It's taken decades but the U.S. Forest Service is finally being allowed to use science in managing America's natural resources.

Instead of environmental activists tying up science and the government by using other government regulations and red tape to block meaningful improvements, we can actually reduce wildfires, manage water responsibly and protect endangered species, instead of pitting those outcomes against each other, as environmental lawyers had successfully done in the past.

With the new rules, the forest service will be allowed to manage each national forest by ecological outcomes - like making sure at-risk forests can have brush cleared so that endangered species do not die in fires - rather than being forced to manage commodity outputs, like banning logging and making sure even brush can't be cleared or firebreaks built under those arcane rules.  

What changed?  The president.  No, I don't mean President Obama is somehow more awesome for the environment, he has shown himself to be as anti-science as every other president when it suits his agenda, I mean literally activists were having a hard time claiming Obama was not on their side, since they all voted for him, and so the exact same plan the Bush administration put forth in 2008 and had blocked by environmental lawsuits passed now, apparently because a Democrat is in charge.  We've had decades of taxpayer-funded forests basically being managed by environmental corporations and lobbyists rather than government scientists and now that will change. Thank you, Mr. President.

Deputy undersecretary for National Resources at the USDA Arthur "Butch" Blazer even got to use that evil word which has been banned since the 1980s - logging.   He told Matt Weiser at the Sacramento Bee, "I view logging as a method of restoration treatment. It's just another tool in our tool kit. One example is stewardship contracting. It's an integrated contracting tool to sell timber and buy services, using timber to offset the cost of road maintenance, habitat improvement, and thinning flammable lower-value materials (small trees). The lower-value material will come out, as does the merchantable timber."

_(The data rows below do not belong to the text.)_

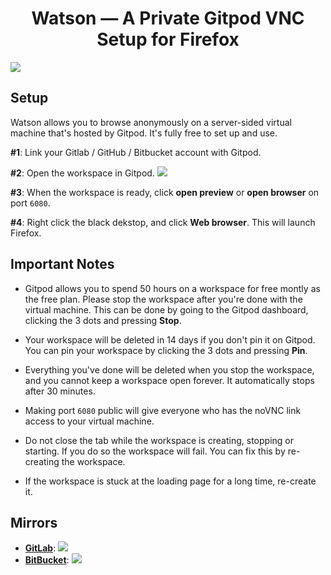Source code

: <div align="center">

# Watson — A Private Gitpod VNC Setup for Firefox

</div>

![](https://i.imgur.com/bR92xAy.png)

## Setup

Watson allows you to browse anonymously on a server-sided virtual machine that's hosted by Gitpod. It's fully free to set up and use.

**#1**: Link your Gitlab / GitHub / Bitbucket account with Gitpod.

**#2**: Open the workspace in Gitpod. [![](https://img.shields.io/badge/Gitpod-Open--in--Gitpod-black?logo=gitpod)](https://github.com/Shigetorum635/Watson) 

**#3**: When the workspace is ready, click **open preview** or **open browser** on port `6080`.

**#4**: Right click the black dekstop, and click **Web browser**. This will launch Firefox.

## Important Notes

- Gitpod allows you to spend 50 hours on a workspace for free montly as the free plan. Please stop the workspace after you're done with the virtual machine. This can be done by going to the Gitpod dashboard, clicking the 3 dots and pressing **Stop**.

- Your workspace will be deleted in 14 days if you don't pin it on Gitpod. You can pin your workspace by clicking the 3 dots and pressing **Pin**.

- Everything you've done will be deleted when you stop the workspace, and you cannot keep a workspace open forever. It automatically stops after 30 minutes.

- Making port `6080` public will give everyone who has the noVNC link access to your virtual machine.

- Do not close the tab while the workspace is creating, stopping or starting. If you do so the workspace will fail. You can fix this by re-creating the workspace.

- If the workspace is stuck at the loading page for a long time, re-create it.

## Mirrors

- **[GitLab](https://gitlab.com/Kqpa/watson)**: [![](https://img.shields.io/badge/Gitpod-Open--in--Gitpod-orange?logo=gitpod)](https://gitpod.io/#https://gitlab.com/Kqpa/watson)
- **[BitBucket](https://bitbucket.org/kqpa/watson/)**: [![](https://img.shields.io/badge/Gitpod-Open--in--Gitpod-blue?logo=gitpod)](https://gitpod.io/#https://bitbucket.org/kqpa/watson/)
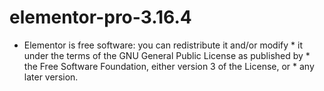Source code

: # elementor-pro-3.16.4
 * Elementor is free software: you can redistribute it and/or modify  * it under the terms of the GNU General Public License as published by  * the Free Software Foundation, either version 3 of the License, or  * any later version.
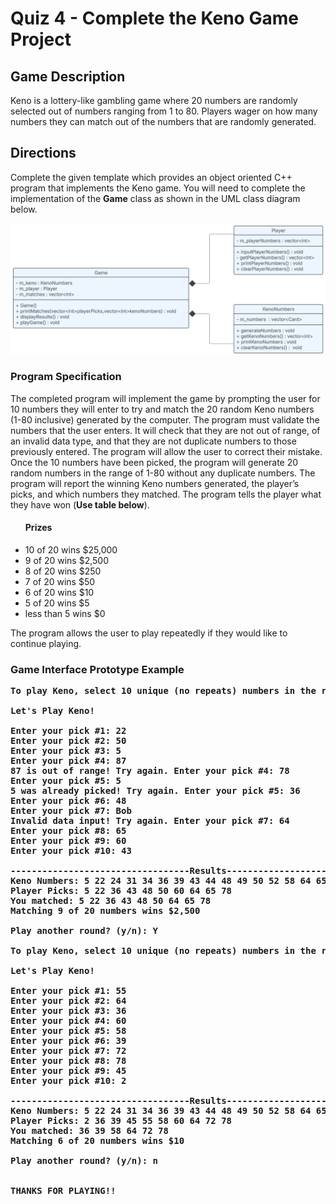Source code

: # Quiz 4 - Complete the Keno Game Project

## Game Description
Keno is a lottery-like gambling game where 20 numbers are randomly selected out of numbers ranging from 1 to 80. 
Players wager on how many numbers they can match out of the numbers that are randomly generated.
## Directions
Complete the given template which provides an object oriented C++ program that implements the Keno game. You will need to complete the implementation of the <b>Game</b> class as shown in the UML class diagram below.

<img src="KenoUML.png" alt="Keno Class Diagram" width="750">

### Program Specification
The completed program will implement the game by prompting the user for 10 numbers they will enter to try and match the 20 random 
Keno numbers (1-80 inclusive) generated by the computer. The program must validate the numbers that the user enters. 
It will check that they are not out of range, of an invalid data type, and that they are not duplicate numbers to 
those previously entered. The program will allow the user to correct their mistake. 
Once the 10 numbers have been picked, the program will generate 20 random numbers in the range of 1-80 
without any duplicate numbers. The program will report the winning Keno numbers generated, 
the player’s picks, and which numbers they matched. The program tells the player what they have won (<b>Use table below</b>). 
<ul>
  <h4>Prizes</h4>
  <li>10 of 20 wins $25,000</li>
  <li>9 of 20 wins $2,500</li>
  <li>8 of 20 wins $250</li>
  <li>7 of 20 wins $50</li>
  <li>6 of 20 wins $10</li>
  <li>5 of 20 wins $5</li>
  <li>less than 5 wins $0</li>
</ul>
The program allows the user to play repeatedly if they would like to continue playing.


### Game Interface Prototype Example
<pre><b>To play Keno, select 10 unique (no repeats) numbers in the range of 1-80.
  
Let's Play Keno!

Enter your pick #1: 22
Enter your pick #2: 50
Enter your pick #3: 5
Enter your pick #4: 87
87 is out of range! Try again. Enter your pick #4: 78
Enter your pick #5: 5
5 was already picked! Try again. Enter your pick #5: 36
Enter your pick #6: 48
Enter your pick #7: Bob
Invalid data input! Try again. Enter your pick #7: 64
Enter your pick #8: 65
Enter your pick #9: 60
Enter your pick #10: 43

----------------------------------Results----------------------------------
Keno Numbers: 5 22 24 31 34 36 39 43 44 48 49 50 52 58 64 65 68 69 72 78 
Player Picks: 5 22 36 43 48 50 60 64 65 78 
You matched: 5 22 36 43 48 50 64 65 78 
Matching 9 of 20 numbers wins $2,500

Play another round? (y/n): Y

To play Keno, select 10 unique (no repeats) numbers in the range of 1-80.

Let's Play Keno!

Enter your pick #1: 55
Enter your pick #2: 64
Enter your pick #3: 36
Enter your pick #4: 60
Enter your pick #5: 58
Enter your pick #6: 39
Enter your pick #7: 72
Enter your pick #8: 78
Enter your pick #9: 45
Enter your pick #10: 2

----------------------------------Results----------------------------------
Keno Numbers: 5 22 24 31 34 36 39 43 44 48 49 50 52 58 64 65 68 69 72 78 
Player Picks: 2 36 39 45 55 58 60 64 72 78 
You matched: 36 39 58 64 72 78 
Matching 6 of 20 numbers wins $10

Play another round? (y/n): n


THANKS FOR PLAYING!!
</b></pre>



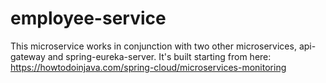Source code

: # employee-service
This microservice works in conjunction with two other microservices, api-gateway and spring-eureka-server.
It's built starting from here:
https://howtodoinjava.com/spring-cloud/microservices-monitoring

He's right, of course.  The reason wildfires have spiked so much since these byzantine restrictions were enacted - and led to the increased emissions that come with the fires - is because people are sitting in live trees to prevent clearing out dead ones and dry brush.

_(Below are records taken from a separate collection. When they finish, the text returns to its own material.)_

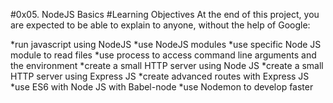 #0x05. NodeJS Basics
#Learning Objectives
At the end of this project, you are expected to be able to explain to anyone, without the help of Google:

*run javascript using NodeJS
*use NodeJS modules
*use specific Node JS module to read files
*use process to access command line arguments and the environment
*create a small HTTP server using Node JS
*create a small HTTP server using Express JS
*create advanced routes with Express JS
*use ES6 with Node JS with Babel-node
*use Nodemon to develop faster
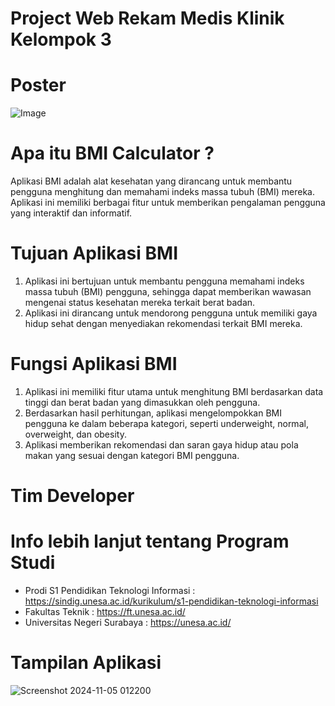 # Project Web Rekam Medis Klinik Kelompok 3

# Poster
![Image](https://github.com/user-attachments/assets/64e1370a-4826-49af-a9dc-c8f8b8935875)

# Apa itu BMI Calculator ?
Aplikasi BMI adalah alat kesehatan yang dirancang untuk membantu pengguna menghitung dan memahami indeks massa tubuh (BMI) mereka. Aplikasi ini memiliki berbagai fitur untuk memberikan pengalaman pengguna yang interaktif dan informatif.

# Tujuan Aplikasi BMI
1. Aplikasi ini bertujuan untuk membantu pengguna memahami indeks massa tubuh (BMI) pengguna, sehingga dapat memberikan wawasan mengenai status kesehatan mereka terkait berat badan.
2. Aplikasi ini dirancang untuk mendorong pengguna untuk memiliki gaya hidup sehat dengan menyediakan rekomendasi terkait BMI mereka.

# Fungsi Aplikasi BMI
1. Aplikasi ini memiliki fitur utama untuk menghitung BMI berdasarkan data tinggi dan berat badan yang dimasukkan oleh pengguna.
2. Berdasarkan hasil perhitungan, aplikasi mengelompokkan BMI pengguna ke dalam beberapa kategori, seperti underweight, normal, overweight, dan obesity.
3. Aplikasi memberikan rekomendasi dan saran gaya hidup atau pola makan yang sesuai dengan kategori BMI pengguna.

# Tim Developer


# Info lebih lanjut tentang Program Studi
- Prodi S1 Pendidikan Teknologi Informasi : https://sindig.unesa.ac.id/kurikulum/s1-pendidikan-teknologi-informasi
- Fakultas Teknik : https://ft.unesa.ac.id/
- Universitas Negeri Surabaya : https://unesa.ac.id/

# Tampilan Aplikasi
![Screenshot 2024-11-05 012200](https://github.com/user-attachments/assets/69e4d5df-1984-41eb-b700-b3559e159e0c)
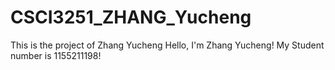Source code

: # CSCI3251_ZHANG_Yucheng
This is the project of Zhang Yucheng
Hello, I'm Zhang Yucheng!
My Student number is 1155211198!
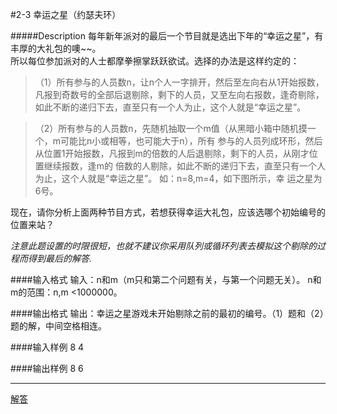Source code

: #2-3 幸运之星（约瑟夫环）

#####Description
每年新年派对的最后一个节目就是选出下年的“幸运之星”，有丰厚的大礼包的噢~~。  
所以每位参加派对的人士都摩拳擦掌跃跃欲试。选择的办法是这样约定的：

>（1）所有参与的人员数n，让n个人一字排开，然后至左向右从1开始报数，凡报到奇数号的全部后退剔除，剩下的人员，又至左向右报数，逢奇剔除，如此不断的递归下去，直至只有一个人为止，这个人就是“幸运之星”。

>（2）所有参与的人员数n，先随机抽取一个m值（从黑暗小箱中随机摸一个，m可能比n小或相等，也可能大于n），所有
参与的人员列成环形，然后从位置1开始报数，凡报到m的倍数的人后退剔除，剩下的人员，从刚才位置继续报数，逢m的
倍数的人剔除，如此不断的递归下去，直至只有一个人为止，这个人就是“幸运之星”。 如：n=8,m=4，如下图所示，幸
运之星为6号。

现在，请你分析上面两种节目方式，若想获得幸运大礼包，应该选哪个初始编号的位置来站？

*注意此题设置的时限很短，也就不建议你采用队列或循环列表去模拟这个剔除的过程而得到最后的解答.*

####输入格式
输入：n和m（m只和第二个问题有关，与第一个问题无关）。
n和m的范围：n,m <1000000。  


####输出格式
输出：幸运之星游戏未开始剔除之前的最初的编号。（1）题和（2）题的解，中间空格相连。


####输入样例
8 4


####输出样例
8 6


----


[解答](../源码/2-3.cpp)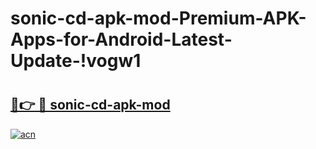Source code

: # sonic-cd-apk-mod-Premium-APK-Apps-for-Android-Latest-Update-!vogw1

# <h2><a href="https://8wl32k.esa.edu.pl?title=sonic-cd-apk-mod&ref=vogw1">🔗👉 🔴 sonic-cd-apk-mod</a></h2>

[![acn](https://github.com/user-attachments/assets/0f9c940e-d8b0-45ae-aac7-cd30a18b3e1c)](https://8wl32k.esa.edu.pl?title=sonic-cd-apk-mod&ref=vogw1)

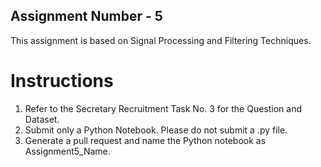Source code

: ## Assignment Number - 5
This assignment is based on Signal Processing and Filtering Techniques.
# Instructions
1. Refer to the Secretary Recruitment Task No. 3 for the Question and Dataset.
2. Submit only a Python Notebook. Please do not submit a .py file.
3. Generate a pull request and name the Python notebook as Assignment5_Name.
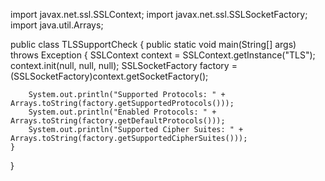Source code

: import javax.net.ssl.SSLContext;
import javax.net.ssl.SSLSocketFactory;
import java.util.Arrays;

public class TLSSupportCheck {
    public static void main(String[] args) throws Exception {
        SSLContext context = SSLContext.getInstance("TLS");
        context.init(null, null, null);
        SSLSocketFactory factory = (SSLSocketFactory)context.getSocketFactory();
        
        System.out.println("Supported Protocols: " + Arrays.toString(factory.getSupportedProtocols()));
        System.out.println("Enabled Protocols: " + Arrays.toString(factory.getDefaultProtocols()));
        System.out.println("Supported Cipher Suites: " + Arrays.toString(factory.getSupportedCipherSuites()));
    }
}

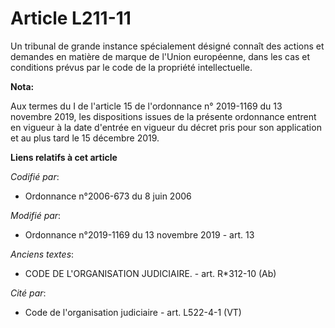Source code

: # Article L211-11

Un tribunal de grande instance spécialement désigné connaît des actions et demandes en matière de marque de l'Union
européenne, dans les cas et conditions prévus par le code de la propriété intellectuelle.

**Nota:**

Aux termes du I de l'article 15 de l'ordonnance n° 2019-1169 du 13 novembre 2019, les dispositions issues de la présente
ordonnance entrent en vigueur à la date d'entrée en vigueur du décret pris pour son application et au plus tard le 15
décembre 2019.

**Liens relatifs à cet article**

_Codifié par_:

  - Ordonnance n°2006-673 du 8 juin 2006

_Modifié par_:

  - Ordonnance n°2019-1169 du 13 novembre 2019 - art. 13

_Anciens textes_:

  - CODE DE L'ORGANISATION JUDICIAIRE. - art. R*312-10 (Ab)

_Cité par_:

  - Code de l'organisation judiciaire - art. L522-4-1 (VT)
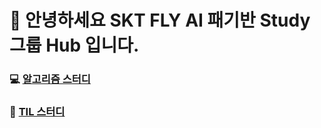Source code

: # 👋 안녕하세요 SKT FLY AI 패기반 Study 그룹 Hub 입니다.
### 💻 [알고리즘 스터디](https://github.com/SKT-FlyAi/Algorithm)  
### 📝 [TIL 스터디](https://github.com/SKT-FlyAi/SKT-FLYAI-Archiving)
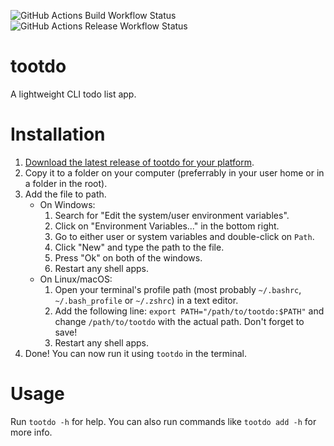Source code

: ![GitHub Actions Build Workflow Status](https://img.shields.io/github/actions/workflow/status/the-one-with-raspberry/tootdo/build.yml)
![GitHub Actions Release Workflow Status](https://img.shields.io/github/actions/workflow/status/the-one-with-raspberry/tootdo/release.yml?label=release)

# tootdo

A lightweight CLI todo list app.

# Installation

1. [Download the latest release of tootdo for your platform](https://github.com/the-one-with-raspberry/tootdo/releases/latest).
2. Copy it to a folder on your computer (preferrably in your user home or in a folder in the root).
3. Add the file to path.
    - On Windows:
        1. Search for "Edit the system/user environment variables".
        2. Click on "Environment Variables..." in the bottom right.
        3. Go to either user or system variables and double-click on `Path`.
        4. Click "New" and type the path to the file.
        5. Press "Ok" on both of the windows.
        6. Restart any shell apps.
    - On Linux/macOS:
        1. Open your terminal's profile path (most probably `~/.bashrc`, `~/.bash_profile` or `~/.zshrc`) in a text editor.
        2. Add the following line: `export PATH="/path/to/tootdo:$PATH"` and change `/path/to/tootdo` with the actual path. Don't forget to save!
        3. Restart any shell apps.
4. Done! You can now run it using `tootdo` in the terminal.

# Usage

Run `tootdo -h` for help. You can also run commands like `tootdo add -h` for more info.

This is a big win, even if it is just on a small scale - 8 forests so far.  Science can make the ecosystem healthier if each forest is able to have the best policies customized for it and not be stuck by a one-size-fits-all mentality across vastly different regions.

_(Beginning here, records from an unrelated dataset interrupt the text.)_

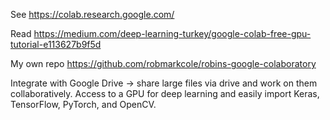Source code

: See https://colab.research.google.com/

Read https://medium.com/deep-learning-turkey/google-colab-free-gpu-tutorial-e113627b9f5d

My own repo https://github.com/robmarkcole/robins-google-colaboratory

Integrate with Google Drive -> share large files via drive and work on them collaboratively.
Access to a GPU for deep learning and easily import Keras, TensorFlow, PyTorch, and OpenCV.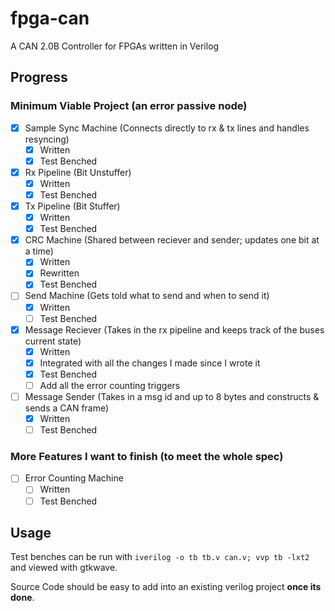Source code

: # fpga-can

A CAN 2.0B Controller for FPGAs written in Verilog

## Progress

### Minimum Viable Project (an error passive node)

* [x] Sample Sync Machine (Connects directly to rx & tx lines and handles resyncing)
  * [x] Written
  * [x] Test Benched
* [x] Rx Pipeline (Bit Unstuffer)
  * [x] Written
  * [x] Test Benched
* [x] Tx Pipeline (Bit Stuffer)
  * [x] Written
  * [x] Test Benched
* [x] CRC Machine (Shared between reciever and sender; updates one bit at a time)
  * [x] Written
  * [x] Rewritten
  * [x] Test Benched
* [ ] Send Machine (Gets told what to send and when to send it)
  * [x] Written
  * [ ] Test Benched
* [x] Message Reciever (Takes in the rx pipeline and keeps track of the buses current state)
  * [x] Written
  * [x] Integrated with all the changes I made since I wrote it
  * [x] Test Benched
  * [ ] Add all the error counting triggers
* [ ] Message Sender (Takes in a msg id and up to 8 bytes and constructs & sends a CAN frame)
  * [x] Written
  * [ ] Test Benched
  
### More Features I want to finish (to meet the whole spec)

* [ ] Error Counting Machine
  * [ ] Written
  * [ ] Test Benched

## Usage

Test benches can be run with `iverilog -o tb tb.v can.v; vvp tb -lxt2` and viewed with gtkwave.

Source Code should be easy to add into an existing verilog project **once its done**.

President Obama is likely to be re-elected but, just in case, Mr. President, please hurry and fast track(1) changes to the federal Wilderness Act law so it doesn't block the federal Endangered Species Act and California can restore the Paiute cutthroat trout, which we are required to do by law, but can't because environmentalists file lawsuits claiming the gas-generated auger needed is illegal on federal lands.

Yeah, that is a real thing. If you care about the actual environment, you should stop giving money to environmental lobbyists.

NOTES:

(1) Come on, you can do it.  After you turned down the main Keystone XL extension you promised to fast track the add-on to it, including the environmental impact statements, even though the company behind Keystone hasn't bothered to apply for the final part because you turned down the part in the middle.